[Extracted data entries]
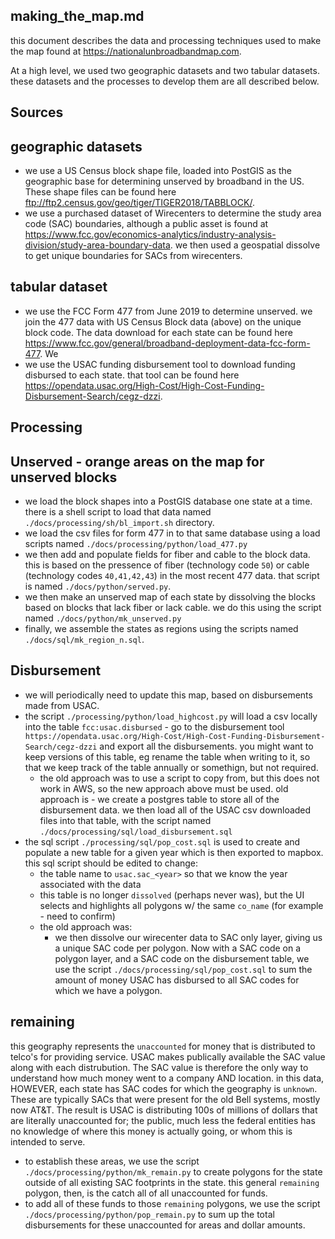 making_the_map.md
-----------------

this document describes the data and processing techniques used to make the map found at https://nationalunbroadbandmap.com.

At a high level, we used two geographic datasets and two tabular datasets.  these datasets and the processes to develop them are all described below.


Sources
-------

geographic datasets
-------------------
- we use a US Census block shape file, loaded into PostGIS as the geographic base for determining unserved by broadband in the US.  These shape files can be found here ftp://ftp2.census.gov/geo/tiger/TIGER2018/TABBLOCK/. 
- we use a purchased dataset of Wirecenters to determine the study area code (SAC) boundaries, although a public asset is found at https://www.fcc.gov/economics-analytics/industry-analysis-division/study-area-boundary-data.  we then used a geospatial dissolve to get unique boundaries for SACs from wirecenters.

tabular dataset
----------------
- we use the FCC Form 477 from June 2019 to determine unserved.  we join the 477 data with US Census Block data (above) on the unique block code.  The data download for each state can be found here https://www.fcc.gov/general/broadband-deployment-data-fcc-form-477.  We 
- we use the USAC funding disbursement tool to download funding disbursed to each state.  that tool can be found here https://opendata.usac.org/High-Cost/High-Cost-Funding-Disbursement-Search/cegz-dzzi.


Processing
----------
Unserved - orange areas on the map for unserved blocks
--------
- we load the block shapes into a PostGIS database one state at a time.  there is a shell script to load that data named `./docs/processing/sh/bl_import.sh` directory.
- we load the csv files for form 477 in to that same database using a load scripts named `./docs/processing/python/load_477.py`
- we then add and populate fields for fiber and cable to the block data.  this is based on the pressence of fiber (technology code `50`) or cable (technology codes `40,41,42,43`) in the most recent 477 data.  that script is named `./docs/python/served.py`.
- we then make an unserved map of each state by dissolving the blocks based on blocks that lack fiber or lack cable.  we do this using the script named `./docs/python/mk_unserved.py`
- finally, we assemble the states as regions using the scripts named `./docs/sql/mk_region_n.sql`.

Disbursement 
------------
- we will periodically need to update this map, based on disbursements made from USAC.
- the script `./processing/python/load_highcost.py` will load a csv locally into the table `fcc:usac.disbursed` - go to the disbursement tool `https://opendata.usac.org/High-Cost/High-Cost-Funding-Disbursement-Search/cegz-dzzi` and export all the disbursements.  you might want to keep versions of this table, eg rename the table when writing to it, so that we keep track of the table annually or somethign, but not required.
	- the old approach was to use a script to copy from, but this does not work in AWS, so the new approach above must be used.  old approach is - we create a postgres table to store all of the disbursement data.  we then load all of the USAC csv downloaded files into that table, with the script named `./docs/processing/sql/load_disbursement.sql`
- the sql script `./processing/sql/pop_cost.sql` is used to create and populate a new table for a given year which is then exported to mapbox.  this sql script should be edited to change:
	- the table name to `usac.sac_<year>` so that we know the year associated with the data
	- this table is no longer `dissolved` (perhaps never was), but the UI selects and highlights all polygons w/ the same `co_name` (for example - need to confirm)
	- the old approach was:
		- we then dissolve our wirecenter data to SAC only layer, giving us a unique SAC code per polygon.  Now with a SAC code on a polygon layer, and a SAC code on the disbursement table, we use the script `./docs/processing/sql/pop_cost.sql` to sum the amount of money USAC has disbursed to all SAC codes for which we have a polygon. 

remaining
---------
this geography represents the `unaccounted` for money that is distributed to telco's for providing service.  USAC makes publically available the SAC value along with each distrubution.  The SAC value is therefore the only way to understand how much money went to a company AND location.  in this data, HOWEVER, each state has SAC codes for which the geography is `unknown`.  These are typically SACs that were present for the old Bell systems, mostly now AT&T.  The result is USAC is distributing 100s of millions of dollars that are literally unaccounted for; the public, much less the federal entities has no knowledge of where this money is actually going, or whom this is intended to serve.  
- to establish these areas, we use the script `./docs/processing/python/mk_remain.py` to create polygons for the state outside of all existing SAC footprints in the state.  this general `remaining` polygon, then, is the catch all of all unaccounted for funds.
- to add all of these funds to those `remaining` polygons, we use the script `./docs/processing/python/pop_remain.py` to sum up the total disbursements for these unaccounted for areas and dollar amounts.



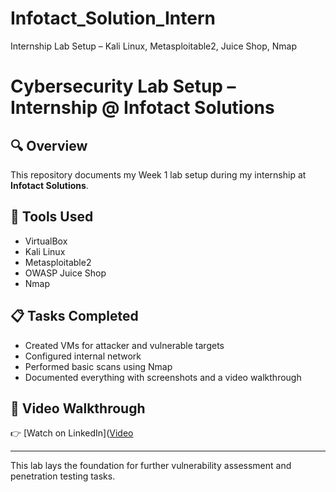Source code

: # Infotact_Solution_Intern
Internship Lab Setup – Kali Linux, Metasploitable2, Juice Shop, Nmap
# Cybersecurity Lab Setup – Internship @ Infotact Solutions

## 🔍 Overview
This repository documents my Week 1 lab setup during my internship at **Infotact Solutions**.

## 🧰 Tools Used
- VirtualBox
- Kali Linux
- Metasploitable2
- OWASP Juice Shop
- Nmap

## 📋 Tasks Completed
- Created VMs for attacker and vulnerable targets
- Configured internal network
- Performed basic scans using Nmap
- Documented everything with screenshots and a video walkthrough

## 🎥 Video Walkthrough
👉 [Watch on LinkedIn]([Video](https://www.linkedin.com/posts/kalaiyarasan-g-63b452271_cybersecurity-internshipexperience-kalilinux-activity-7335667305655263234-mDVU?utm_source=share&utm_medium=member_desktop&rcm=ACoAAEJzpg8BVqFKGMAPsagdbRy4MOxmrlStN1o)

---

This lab lays the foundation for further vulnerability assessment and penetration testing tasks.
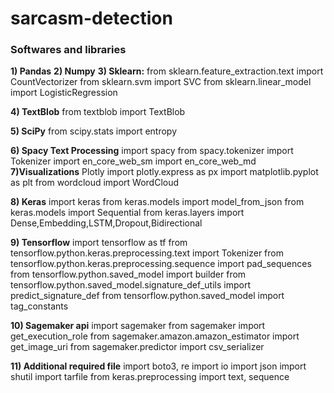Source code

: # sarcasm-detection
### Softwares and libraries
**1) Pandas**
**2) Numpy**
**3) Sklearn:**
from sklearn.feature_extraction.text import CountVectorizer 
from sklearn.svm import SVC
from sklearn.linear_model import LogisticRegression

**4) TextBlob**
from textblob import TextBlob

**5) SciPy**
from scipy.stats import entropy

**6) Spacy Text Processing**
import spacy
from spacy.tokenizer import Tokenizer
import en_core_web_sm
import en_core_web_md
**7)Visualizations**
Plotly
import plotly.express as px
import matplotlib.pyplot as plt
from wordcloud import WordCloud

**8) Keras**
import keras
from keras.models import model_from_json
from keras.models import Sequential
from keras.layers import Dense,Embedding,LSTM,Dropout,Bidirectional

**9) Tensorflow**
import tensorflow as tf
from tensorflow.python.keras.preprocessing.text import Tokenizer
from tensorflow.python.keras.preprocessing.sequence import pad_sequences
from tensorflow.python.saved_model import builder
from tensorflow.python.saved_model.signature_def_utils import predict_signature_def
from tensorflow.python.saved_model import tag_constants

**10) Sagemaker api**
import sagemaker
from sagemaker import get_execution_role
from sagemaker.amazon.amazon_estimator import get_image_uri
from sagemaker.predictor import csv_serializer

**11) Additional required file**
import boto3, re
import io
import json
import shutil
import tarfile
from keras.preprocessing import text, sequence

About this task:
Determine how many lines in the data contain the string "blocks", and give the number only.

Response to this exercise:
2